Cosmic clocks in Antarctic rocks: Forecasting future sea-levels by understanding the response of Byrd Glacier, East Antarctica, to climate change.

By Georgia Barrington-Smith & Dr Rebecca Duncan

The Antarctic ice sheet holds 61% of all the fresh water on Earth. How this ice sheet is responding to climate warming remains the biggest source of uncertainty in determining future global sea levels. Interpreting clues from the past ice margins is critical to understanding the future, and that’s where Lottie Stevenson comes in.

Lottie is an AINSE Pathway scholar and University of Wellington Honours student. In collaboration with ANSTO, she has investigated the deglacial (ice melting) history of Byrd Glacier, a critical East Antarctic outlet glacier. Byrd Glacier is the largest of the outlet glaciers draining ice from the East Antarctic ice sheet (EAIS), responsible for approximately 10% of the EAIS draining overall.

Lottie used cosmogenic nuclide surface exposure dating at ANSTO’s Centre for Accelerator Science (CAS) to determine the rate, timing, and magnitude of thinning ice at Byrd Glacier. She did this by extracting rare cosmogenic nuclides from glacial erratic cobbles, which are rocks deposited by the glacier as it thinned since the Last Glacial Maximum (LGM).  By pairing the two cosmogenic nuclides (long-lived 10Be and short-lived in-situ 14C), Lottie was able to determine the extent of post-LGM glacial thinning in the Ross Embayment. By understanding the Byrd Glacier’s past response to natural climatic changes, she is helping forecast future ice sheet change.

Lottie with her team in Antarctica in front of Byrd Glacier.

Ka mua, ka muri – ‘Walking backwards into the future’
(Māori proverb)

Lottie’s journey to the south pole

Lottie’s research took her to Antarctica, where she collected the erratic cobbles from the mountains adjacent to the Byrd Glacier fjord. These rocks were transported to Australia and crushed, allowing the quartz to be extracted, purified and eventually analysed by Lottie using accelerator mass spectrometry (AMS) at ANSTO’s Centre for Accelerator Science.

Her results revealed that the ice surface had thinned >600m since 7000 – 8000 years ago. This aligns with other studies that suggest the mid-Holocene was a time of rapid deglaciation across the Ross Embayment, whilst providing new knowledge that Byrd Glacier thinning was a more rapid and significant event than previously thought. These results are extremely useful for informing ice sheet modellers as they can strengthen numerical models used to predict future ice sheet and sea level response to climate change. This research is ongoing, and Lottie hopes to continue interpreting her results by performing a data-model comparison on them, and to derive a new inland paleo-thinning rate for Byrd Glacier.

Lottie extracting 14C from Antarctic rocks in the ANSTO labs.

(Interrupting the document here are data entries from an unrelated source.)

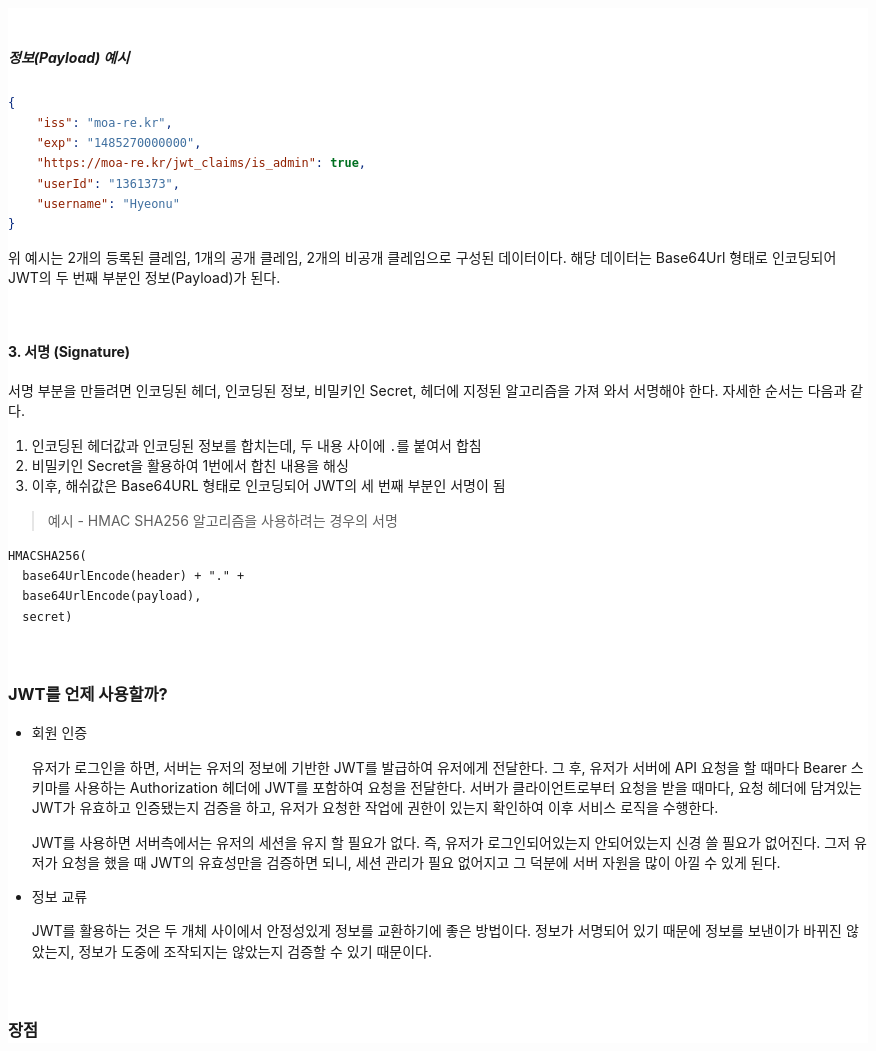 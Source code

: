 <br>

##### 정보(Payload) 예시

```json
{
    "iss": "moa-re.kr",
    "exp": "1485270000000",
    "https://moa-re.kr/jwt_claims/is_admin": true,
    "userId": "1361373",
    "username": "Hyeonu"
}
```

위 예시는 2개의 등록된 클레임, 1개의 공개 클레임, 2개의 비공개 클레임으로 구성된 데이터이다. 해당 데이터는 Base64Url 형태로 인코딩되어 JWT의 두 번째 부분인 정보(Payload)가 된다.

<br>

#### 3. 서명 (Signature)

서명 부분을 만들려면 인코딩된 헤더, 인코딩된 정보, 비밀키인 Secret, 헤더에 지정된 알고리즘을 가져 와서 서명해야 한다. 자세한 순서는 다음과 같다.

1. 인코딩된 헤더값과 인코딩된 정보를 합치는데, 두 내용 사이에 `.`를 붙여서 합침
2. 비밀키인 Secret을 활용하여 1번에서 합친 내용을 해싱
3. 이후, 해쉬값은 Base64URL 형태로 인코딩되어 JWT의 세 번째 부분인 서명이 됨

> 예시 - HMAC SHA256 알고리즘을 사용하려는 경우의 서명

```
HMACSHA256(
  base64UrlEncode(header) + "." +
  base64UrlEncode(payload),
  secret)
```

<br>

### JWT를 언제 사용할까?

- 회원 인증

  유저가 로그인을 하면, 서버는 유저의 정보에 기반한 JWT를 발급하여 유저에게 전달한다. 그 후, 유저가 서버에 API 요청을 할 때마다 Bearer 스키마를 사용하는 Authorization 헤더에 JWT를 포함하여 요청을 전달한다. 서버가 클라이언트로부터 요청을 받을 때마다, 요청 헤더에 담겨있는 JWT가 유효하고 인증됐는지 검증을 하고, 유저가 요청한 작업에 권한이 있는지 확인하여 이후 서비스 로직을 수행한다.

  JWT를 사용하면 서버측에서는 유저의 세션을 유지 할 필요가 없다. 즉, 유저가 로그인되어있는지 안되어있는지 신경 쓸 필요가 없어진다. 그저 유저가 요청을 했을 때 JWT의 유효성만을 검증하면 되니, 세션 관리가 필요 없어지고 그 덕분에 서버 자원을 많이 아낄 수 있게 된다.

- 정보 교류

  JWT를 활용하는 것은 두 개체 사이에서 안정성있게 정보를 교환하기에 좋은 방법이다. 정보가 서명되어 있기 때문에 정보를 보낸이가 바뀌진 않았는지, 정보가 도중에 조작되지는 않았는지 검증할 수 있기 때문이다.

<br>

### 장점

Lottie’s experience with AINSE and ANSTO

Lottie was honoured to receive the AINSE Pathway Scholarship, as it allowed her to “…visit and experience state-of-the-art science at ANSTO”. Her Honours project exceeded her expectations, and she “…appreciated the site-wide tour, hands-on learning in the labs and AMS control room, and the friendly atmosphere of the CAS and AINSE teams”.

Lottie hopes to become an influential voice in Antarctic science, conservation, and decision-making – for she believes “…the icy continent is a unique place”.

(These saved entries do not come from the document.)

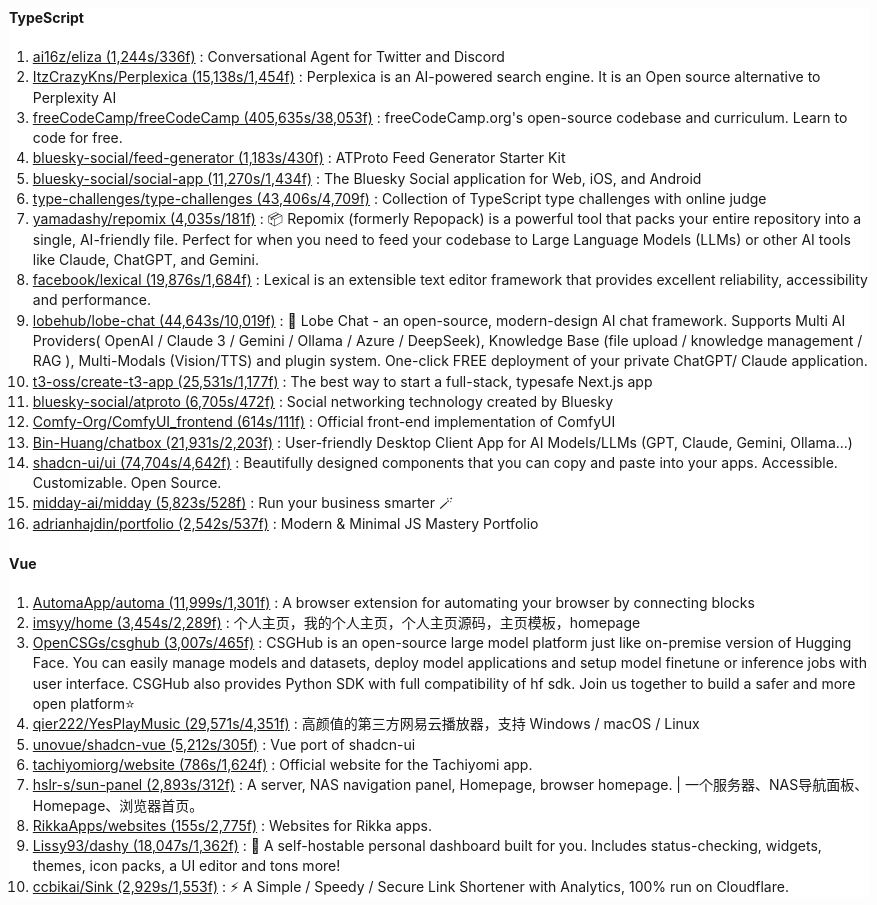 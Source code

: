 #### TypeScript
1. [ai16z/eliza (1,244s/336f)](https://github.com/ai16z/eliza) : Conversational Agent for Twitter and Discord
2. [ItzCrazyKns/Perplexica (15,138s/1,454f)](https://github.com/ItzCrazyKns/Perplexica) : Perplexica is an AI-powered search engine. It is an Open source alternative to Perplexity AI
3. [freeCodeCamp/freeCodeCamp (405,635s/38,053f)](https://github.com/freeCodeCamp/freeCodeCamp) : freeCodeCamp.org's open-source codebase and curriculum. Learn to code for free.
4. [bluesky-social/feed-generator (1,183s/430f)](https://github.com/bluesky-social/feed-generator) : ATProto Feed Generator Starter Kit
5. [bluesky-social/social-app (11,270s/1,434f)](https://github.com/bluesky-social/social-app) : The Bluesky Social application for Web, iOS, and Android
6. [type-challenges/type-challenges (43,406s/4,709f)](https://github.com/type-challenges/type-challenges) : Collection of TypeScript type challenges with online judge
7. [yamadashy/repomix (4,035s/181f)](https://github.com/yamadashy/repomix) : 📦 Repomix (formerly Repopack) is a powerful tool that packs your entire repository into a single, AI-friendly file. Perfect for when you need to feed your codebase to Large Language Models (LLMs) or other AI tools like Claude, ChatGPT, and Gemini.
8. [facebook/lexical (19,876s/1,684f)](https://github.com/facebook/lexical) : Lexical is an extensible text editor framework that provides excellent reliability, accessibility and performance.
9. [lobehub/lobe-chat (44,643s/10,019f)](https://github.com/lobehub/lobe-chat) : 🤯 Lobe Chat - an open-source, modern-design AI chat framework. Supports Multi AI Providers( OpenAI / Claude 3 / Gemini / Ollama / Azure / DeepSeek), Knowledge Base (file upload / knowledge management / RAG ), Multi-Modals (Vision/TTS) and plugin system. One-click FREE deployment of your private ChatGPT/ Claude application.
10. [t3-oss/create-t3-app (25,531s/1,177f)](https://github.com/t3-oss/create-t3-app) : The best way to start a full-stack, typesafe Next.js app
11. [bluesky-social/atproto (6,705s/472f)](https://github.com/bluesky-social/atproto) : Social networking technology created by Bluesky
12. [Comfy-Org/ComfyUI_frontend (614s/111f)](https://github.com/Comfy-Org/ComfyUI_frontend) : Official front-end implementation of ComfyUI
13. [Bin-Huang/chatbox (21,931s/2,203f)](https://github.com/Bin-Huang/chatbox) : User-friendly Desktop Client App for AI Models/LLMs (GPT, Claude, Gemini, Ollama...)
14. [shadcn-ui/ui (74,704s/4,642f)](https://github.com/shadcn-ui/ui) : Beautifully designed components that you can copy and paste into your apps. Accessible. Customizable. Open Source.
15. [midday-ai/midday (5,823s/528f)](https://github.com/midday-ai/midday) : Run your business smarter 🪄
16. [adrianhajdin/portfolio (2,542s/537f)](https://github.com/adrianhajdin/portfolio) : Modern & Minimal JS Mastery Portfolio

#### Vue
1. [AutomaApp/automa (11,999s/1,301f)](https://github.com/AutomaApp/automa) : A browser extension for automating your browser by connecting blocks
2. [imsyy/home (3,454s/2,289f)](https://github.com/imsyy/home) : 个人主页，我的个人主页，个人主页源码，主页模板，homepage
3. [OpenCSGs/csghub (3,007s/465f)](https://github.com/OpenCSGs/csghub) : CSGHub is an open-source large model platform just like on-premise version of Hugging Face. You can easily manage models and datasets, deploy model applications and setup model finetune or inference jobs with user interface. CSGHub also provides Python SDK with full compatibility of hf sdk. Join us together to build a safer and more open platform⭐️
4. [qier222/YesPlayMusic (29,571s/4,351f)](https://github.com/qier222/YesPlayMusic) : 高颜值的第三方网易云播放器，支持 Windows / macOS / Linux
5. [unovue/shadcn-vue (5,212s/305f)](https://github.com/unovue/shadcn-vue) : Vue port of shadcn-ui
6. [tachiyomiorg/website (786s/1,624f)](https://github.com/tachiyomiorg/website) : Official website for the Tachiyomi app.
7. [hslr-s/sun-panel (2,893s/312f)](https://github.com/hslr-s/sun-panel) : A server, NAS navigation panel, Homepage, browser homepage. | 一个服务器、NAS导航面板、Homepage、浏览器首页。
8. [RikkaApps/websites (155s/2,775f)](https://github.com/RikkaApps/websites) : Websites for Rikka apps.
9. [Lissy93/dashy (18,047s/1,362f)](https://github.com/Lissy93/dashy) : 🚀 A self-hostable personal dashboard built for you. Includes status-checking, widgets, themes, icon packs, a UI editor and tons more!
10. [ccbikai/Sink (2,929s/1,553f)](https://github.com/ccbikai/Sink) : ⚡ A Simple / Speedy / Secure Link Shortener with Analytics, 100% run on Cloudflare. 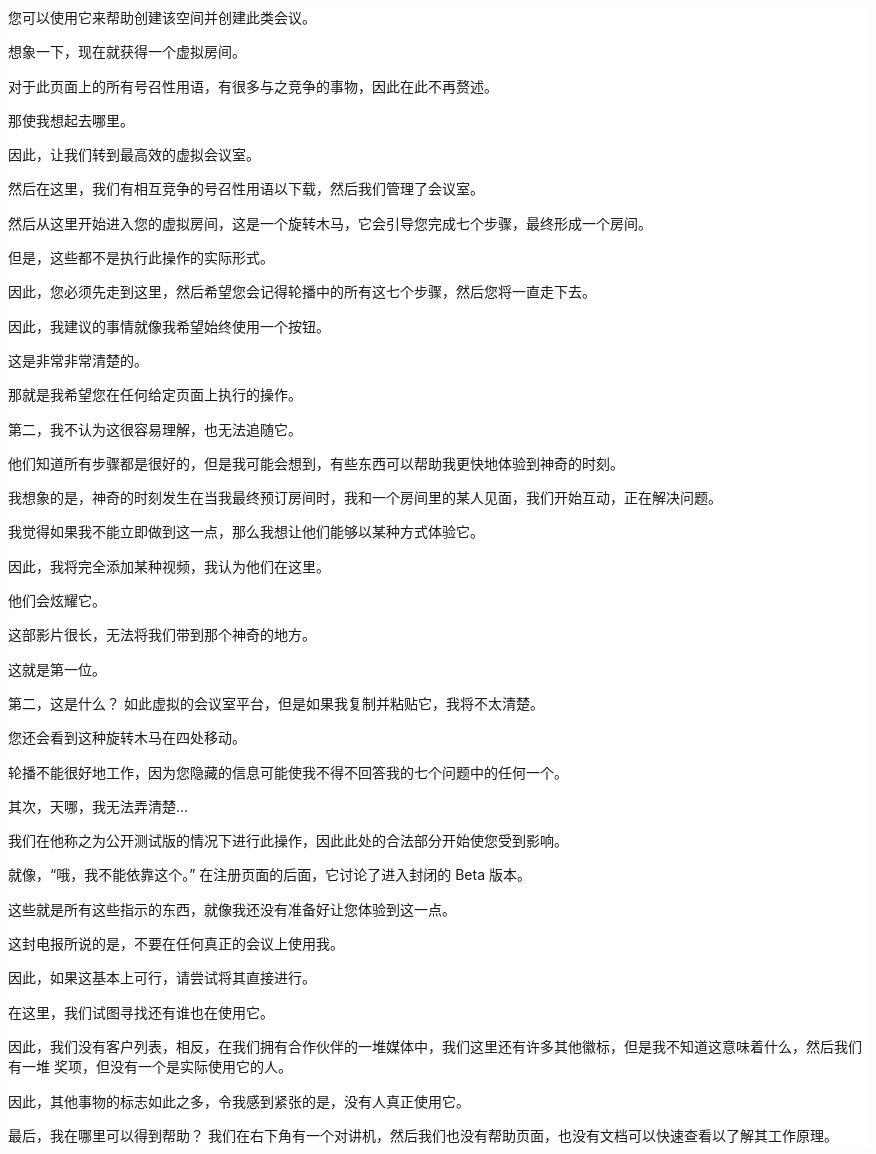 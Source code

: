 您可以使用它来帮助创建该空间并创建此类会议。

想象一下，现在就获得一个虚拟房间。

对于此页面上的所有号召性用语，有很多与之竞争的事物，因此在此不再赘述。

那使我想起去哪里。

因此，让我们转到最高效的虚拟会议室。

然后在这里，我们有相互竞争的号召性用语以下载，然后我们管理了会议室。

然后从这里开始进入您的虚拟房间，这是一个旋转木马，它会引导您完成七个步骤，最终形成一个房间。

但是，这些都不是执行此操作的实际形式。

因此，您必须先走到这里，然后希望您会记得轮播中的所有这七个步骤，然后您将一直走下去。

因此，我建议的事情就像我希望始终使用一个按钮。

这是非常非常清楚的。

那就是我希望您在任何给定页面上执行的操作。

第二，我不认为这很容易理解，也无法追随它。

他们知道所有步骤都是很好的，但是我可能会想到，有些东西可以帮助我更快地体验到神奇的时刻。

我想象的是，神奇的时刻发生在当我最终预订房间时，我和一个房间里的某人见面，我们开始互动，正在解决问题。

我觉得如果我不能立即做到这一点，那么我想让他们能够以某种方式体验它。

因此，我将完全添加某种视频，我认为他们在这里。

他们会炫耀它。

这部影片很长，无法将我们带到那个神奇的地方。

这就是第一位。

第二，这是什么？ 如此虚拟的会议室平台，但是如果我复制并粘贴它，我将不太清楚。

您还会看到这种旋转木马在四处移动。

轮播不能很好地工作，因为您隐藏的信息可能使我不得不回答我的七个问题中的任何一个。

其次，天哪，我无法弄清楚...

我们在他称之为公开测试版的情况下进行此操作，因此此处的合法部分开始使您受到影响。

就像，“哦，我不能依靠这个。” 在注册页面的后面，它讨论了进入封闭的 Beta 版本。

这些就是所有这些指示的东西，就像我还没有准备好让您体验到这一点。

这封电报所说的是，不要在任何真正的会议上使用我。

因此，如果这基本上可行，请尝试将其直接进行。

在这里，我们试图寻找还有谁也在使用它。

因此，我们没有客户列表，相反，在我们拥有合作伙伴的一堆媒体中，我们这里还有许多其他徽标，但是我不知道这意味着什么，然后我们有一堆 奖项，但没有一个是实际使用它的人。

因此，其他事物的标志如此之多，令我感到紧张的是，没有人真正使用它。

最后，我在哪里可以得到帮助？ 我们在右下角有一个对讲机，然后我们也没有帮助页面，也没有文档可以快速查看以了解其工作原理。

We look forward to watching Lottie’s research journey as she looks to pursue a future PhD in polar science.

And with that, we draw the curtain on AINSE’s Student Spotlight Series for 2024!

We ended on a chilly note, leaving you to think cool thoughts as we celebrate another summer season here in Australia and New Zealand.

Stay tuned next year, as we heat things up in 2025 when our Student Spotlight Series returns!.

From the chilly lands of the north and south pole to the blazing summer heat of the outback, we are starting 2025 with a Summer Scorcher Series for Flaming Hot January!

Thank you to all our amazing AINSE students who continue to engage us in the world of nuclear science and engineering through their exciting research.

We hope you have a safe and happy festive season, and we will see you again next year!